Free Tibet
In their most recent incarnation as hip-hop crusaders, the Beastie Boys formed
the nonprofit Milarepa Fund with the royalties from two songs on their Ill
Communication album, setting off a string of massive-scale benefit
concerts, live albums, and now a film to raise awareness about the plight of
the Tibetan people and their exiled leader, the Dalai Lama. Although Milarepa's
heart has consistently been in the right place, its products have been flawed
-- a tradition that continues with Free Tibet: The Motion Picture.

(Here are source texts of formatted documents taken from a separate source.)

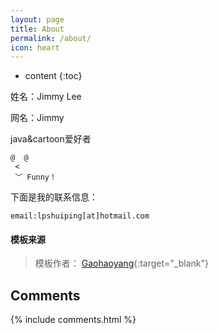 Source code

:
```yaml
---
layout: page
title: About
permalink: /about/
icon: heart
---
```


* content
{:toc}

姓名：Jimmy Lee

网名：Jimmy

java&cartoon爱好者

```
@  @
 <
 ﹀ Funny！
```

下面是我的联系信息：

```
email:lpshuiping[at]hotmail.com
```



#### 模板来源

> 模板作者： [Gaohaoyang](http://gaohaoyang.github.io/){:target="_blank"}



## Comments

{% include comments.html %}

Purportedly a documentary record of the first Tibetan Freedom Concert in San
Francisco in 1996, it doesn't work as a concert film. The performances, by the
Beasties, Sonic Youth, Rage Against the Machine, the Foo Fighters, Fugees, John
Lee Hooker, and others, are few and far between, sometimes heavily edited, and
otherwise perfunctory (Björk, her sublime weirdness in full bloom, and
Beck, doing some of his One Foot in the Grave material, are the notable
exceptions). And as a piece of propaganda it's only half-successful: video
footage of Chinese human-rights abuses against Tibetan monks is affecting, but
the Milarepa folks don't explain why a rock concert represents a solution.
What we end up with is a disconnected sales pitch with a neat soundtrack.
Framed by copious talking-head footage that chronicles the birth of Milarepa
and details the tenets of Buddhism, Free Tibet most resembles a
late-night infomercial peddling the Dalai Lama -- who doesn't really need the
publicity now that his face is plastered all over those Macintosh billboards.